─── Provided data ───

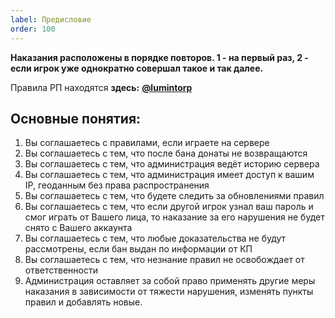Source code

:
 ```yaml
---
label: Предисловие
order: 100
---
```

**Наказания расположены в порядке повторов.
1 - на первый раз, 2 - если игрок уже однократно совершал такое и так далее.**

Правила РП находятся **здесь:** [**@lumintorp**](https://t.me/lumintorp)  

## Основные понятия:

1. Вы соглашаетесь с правилами, если играете на сервере
2. Вы соглашаетесь с тем, что после бана донаты не возвращаются
3. Вы соглашаетесь с тем, что администрация ведёт историю сервера
4. Вы соглашаетесь с тем, что администрация имеет доступ к вашим IP, геоданным без права распространения
5. Вы соглашаетесь с тем, что будете следить за обновлениями правил
6. Вы соглашаетесь с тем, что если другой игрок узнал ваш пароль и смог играть от Вашего лица, то наказание за его нарушения не будет снято с Вашего аккаунта
7. Вы соглашаетесь с тем, что любые доказательства не будут рассмотрены, если бан выдан по информации от КП
8. Вы соглашаетесь с тем, что незнание правил не освобождает от ответственности
9. Администрация оставляет за собой право применять другие меры наказания в зависимости от тяжести нарушения, изменять пункты правил и добавлять новые.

───

:: Brief ::
Only the lines from the one containing "8. Вы соглашаетесь" through the last line of the records should appear, each written out exactly.

:: Response to this task ::
8. Вы соглашаетесь с тем, что незнание правил не освобождает от ответственности
9. Администрация оставляет за собой право применять другие меры наказания в зависимости от тяжести нарушения, изменять пункты правил и добавлять новые.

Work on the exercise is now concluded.